There is absolutely no doubt in any gamer's mind that Atari's original Pong is one of the architects of the existence of video games, but times change. Sometimes an old dog needs to learn new tricks and the tricks Plasma Pong had up its sleeve is nothing short of amazing. The biggest update is to its gameplay with the aforementioned plasma. This mysterious substance flows like dust in the wind while going all matter of directions. It can also pull in or push out the ball from the paddles and explode when a goal is scored.
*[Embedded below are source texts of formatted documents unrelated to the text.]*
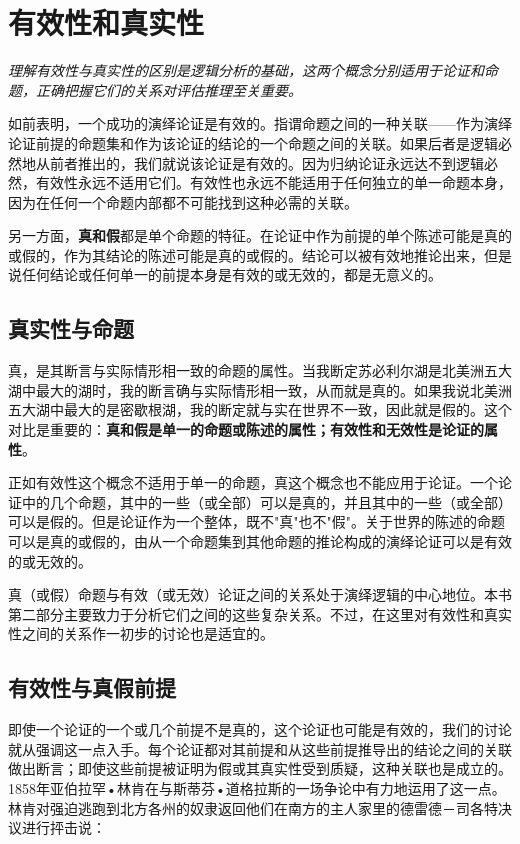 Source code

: \section{有效性和真实性}

\begin{logicbox}[title=引言]
\textit{理解有效性与真实性的区别是逻辑分析的基础，这两个概念分别适用于论证和命题，正确把握它们的关系对评估推理至关重要。}
\end{logicbox}

如前表明，一个成功的演绎论证是有效的。指谓命题之间的一种关联——作为演绎论证前提的命题集和作为该论证的结论的一个命题之间的关联。如果后者是逻辑必然地从前者推出的，我们就说该论证是有效的。因为归纳论证永远达不到逻辑必然，有效性永远不适用它们。有效性也永远不能适用于任何独立的单一命题本身，因为在任何一个命题内部都不可能找到这种必需的关联。

另一方面，\textbf{真和假}都是单个命题的特征。在论证中作为前提的单个陈述可能是真的或假的，作为其结论的陈述可能是真的或假的。结论可以被有效地推论出来，但是说任何结论或任何单一的前提本身是有效的或无效的，都是无意义的。

\subsection{真实性与命题}

真，是其断言与实际情形相一致的命题的属性。当我断定苏必利尔湖是北美洲五大湖中最大的湖时，我的断言确与实际情形相一致，从而就是真的。如果我说北美洲五大湖中最大的是密歇根湖，我的断定就与实在世界不一致，因此就是假的。这个对比是重要的：\textbf{真和假是单一的命题或陈述的属性；有效性和无效性是论证的属性}。

正如有效性这个概念不适用于单一的命题，真这个概念也不能应用于论证。一个论证中的几个命题，其中的一些（或全部）可以是真的，并且其中的一些（或全部）可以是假的。但是论证作为一个整体，既不"真"也不"假"。关于世界的陈述的命题可以是真的或假的，由从一个命题集到其他命题的推论构成的演绎论证可以是有效的或无效的。

真（或假）命题与有效（或无效）论证之间的关系处于演绎逻辑的中心地位。本书第二部分主要致力于分析它们之间的这些复杂关系。不过，在这里对有效性和真实性之间的关系作一初步的讨论也是适宜的。

\subsection{有效性与真假前提}

即使一个论证的一个或几个前提不是真的，这个论证也可能是有效的，我们的讨论就从强调这一点入手。每个论证都对其前提和从这些前提推导出的结论之间的关联做出断言；即使这些前提被证明为假或其真实性受到质疑，这种关联也是成立的。1858年亚伯拉罕•林肯在与斯蒂芬•道格拉斯的一场争论中有力地运用了这一点。林肯对强迫逃跑到北方各州的奴隶返回他们在南方的主人家里的德雷德－司各特决议进行抨击说：

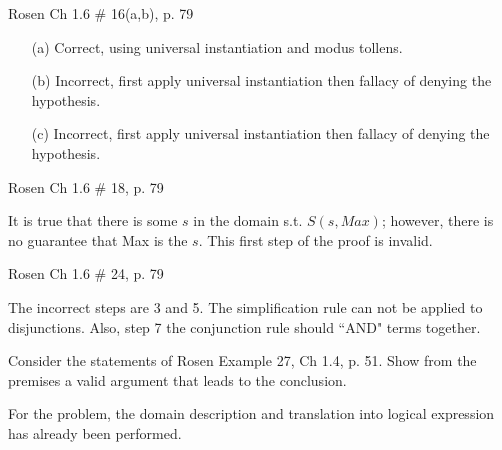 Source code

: \begin{questions}
 Rosen Ch 1.6 \# 16(a,b), p. 79
    \ifprintanswers
        \vspace{-15pt}
    \fi
\begin{solution}
    \begin{itemize}[itemsep=0pt,parsep=0pt,topsep=0pt,partopsep=0pt]
        \item[(a)] Correct, using universal instantiation and modus tollens.
        \item[(b)] Incorrect, first apply universal instantiation then fallacy of denying the hypothesis.
        \item[(c)] Incorrect, first apply universal instantiation then fallacy of denying the hypothesis.
    \end{itemize}
\end{solution}




 Rosen Ch 1.6 \# 18, p. 79
    \ifprintanswers
        \vspace{-15pt}
    \fi
\begin{solution}
    It is true that there is some $s$ in the domain s.t. $S(s,Max)$; however, there is no guarantee that Max is the $s$.  This first step of the proof is invalid.
\end{solution}



 Rosen Ch 1.6 \# 24, p. 79
    \ifprintanswers
        \vspace{-15pt}
    \fi
\begin{solution}
    The incorrect steps are 3 and 5.  The simplification rule can not be applied to disjunctions.  Also, step 7 the conjunction rule should ``AND" terms together.
\end{solution}



 Consider the statements of Rosen Example 27, Ch 1.4, p. 51.  Show from the premises a valid argument that leads to the conclusion.
    \ifprintanswers
        \vspace{-10pt}
    \fi
\begin{solution}
    For the problem, the domain description and translation into logical expression has already been performed.


\end{solution}
\end{questions}
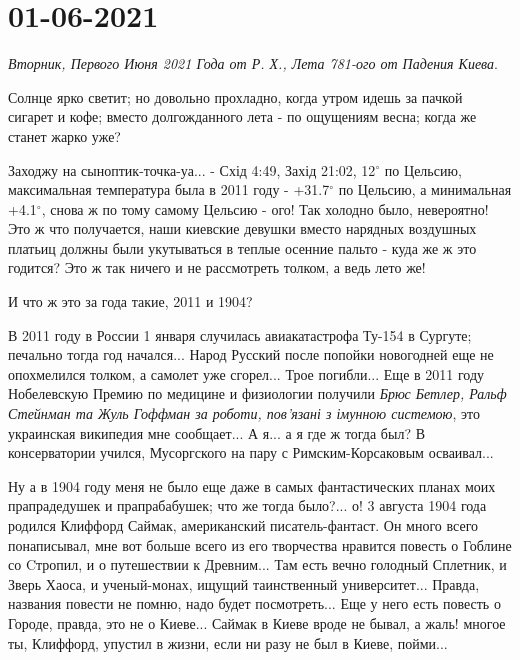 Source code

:  
 
 
 
 

\section{01-06-2021}

\emph{Вторник, Первого Июня 2021 Года от Р. Х., Лета 781-ого от Падения Киева}.

Солнце ярко светит; но довольно прохладно, когда утром идешь за пачкой сигарет
и кофе; вместо долгожданного лета - по ощущениям весна; когда же станет жарко
уже?

Заходжу на сыноптик-точка-уа... - Схід 4:49, Захід 21:02, 12$^{\circ}$ по
Цельсию, максимальная температура была в 2011 году - +31.7$^{\circ}$ по
Цельсию, а минимальная +4.1$^{\circ}$, снова ж по тому самому Цельсию - ого!
Так холодно было, невероятно! Это ж что получается, наши киевские девушки
вместо нарядных воздушных платьиц должны были укутываться в теплые осенние
пальто - куда же ж это годится? Это ж так ничего и не рассмотреть толком, а
ведь лето же!

И что ж это за года такие, 2011 и 1904?

В 2011 году в России 1 января случилась авиакатастрофа Ту-154 в Сургуте;
печально тогда год начался... Народ Русский после попойки новогодней еще не
опохмелился толком, а самолет уже сгорел... Трое погибли...  Еще в 2011 году
Нобелевскую Премию по медицине и физиологии получили \emph{Брюс Бетлер, Ральф
Стейнман та Жуль Гоффман за роботи, пов'язані з імунною системою}, это
украинская википедия мне сообщает...  А я... а я где ж тогда был? В
консерватории учился, Мусоргского на пару с Римским-Корсаковым осваивал...

Ну а в 1904 году меня не было еще даже в самых фантастических планах моих
прапрадедушек и прапрабабушек; что же тогда было?... о! 3 августа 1904 года
родился Клиффорд Саймак, американский писатель-фантаст. Он много всего
понаписывал, мне вот больше всего из его творчества нравится повесть о Гоблине
со Cтропил, и о путешествии к Древним... Там есть вечно голодный Сплетник, и
Зверь Хаоса, и ученый-монах, ищущий таинственный университет... Правда,
названия повести не помню, надо будет посмотреть...  Еще у него есть повесть о
Городе, правда, это не о Киеве... Саймак в Киеве вроде не бывал, а жаль! многое
ты, Клиффорд, упустил в жизни, если ни разу не был в Киеве, пойми...

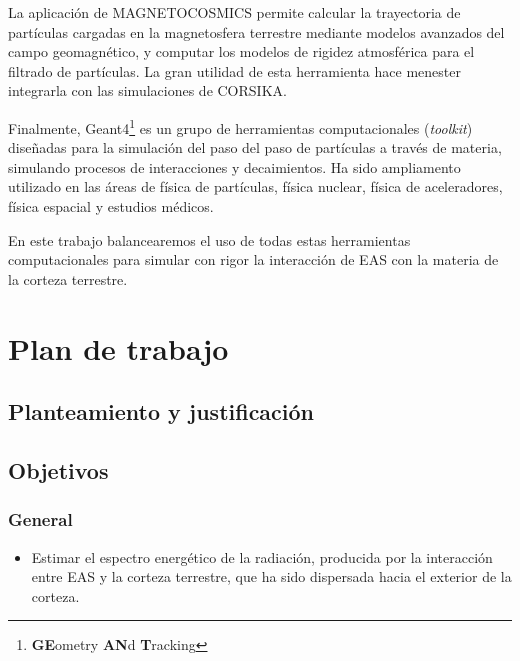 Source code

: \documentclass[12pt]{report}
\begin{document}
La aplicación de MAGNETOCOSMICS permite calcular la trayectoria de partículas cargadas en la magnetosfera terrestre mediante modelos avanzados del campo geomagnético, y computar los modelos de rigidez atmosférica para el filtrado de partículas. \cite{magnetocosmics} La gran utilidad de esta herramienta hace menester integrarla con las simulaciones de CORSIKA.

Finalmente, Geant4\footnote{\textbf{GE}ometry \textbf{AN}d \textbf{T}racking} es un grupo de herramientas computacionales (\textit{toolkit}) diseñadas para la simulación del paso del paso de partículas a través de materia, simulando procesos de interacciones y decaimientos. Ha sido ampliamento utilizado en las áreas de física de partículas, física nuclear, física de aceleradores, física espacial y estudios médicos. \cite{agostinelli2003geant4}

En este trabajo balancearemos el uso de todas estas herramientas computacionales para simular con rigor la interacción de EAS con la materia de la corteza terrestre.













\section*{Plan de trabajo}

\subsection*{Planteamiento y justificación}



\subsection*{Objetivos}

\subsubsection*{General}
\begin{itemize}
    \item Estimar el espectro energético de la radiación, producida por la interacción entre EAS y la corteza terrestre, que ha sido dispersada hacia el exterior de la corteza.
\end{itemize}
\end{document}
With the colors of the paddles and the plasma changing constantly and the gameplay and epic orchestral score speeding up after every point, this Pong spin-off is a plasma blast.

Before we reveal our top pick, here are a few honorable mentions.

"Geometry Wars 3: Dimensions" (2014)

"Seaman" (2000)

"PaRappa the Rapper 2" (2002)

#1: "LSD: Dream Emulator” (1998)

Unlike some of the other games on this list, LSD runs on premium grade nightmare fuel. That's not just a joke, as the game takes place in a dream world and is partially inspired by the 10-year dream journal of creator Osamu Sato's co-worker, Hiroko Nishikawa. The fact that the game is named after a known hallucinogenic drug meant that it was always going to be highly experimental stuff. With the game’s progression, the stages get more unsettling blending elements from other stages and character models. There is also the Gray Man; he likes stalking any unfortunate soul who happens to be dreaming at the time. Fortunately, he's just a video game character...maybe.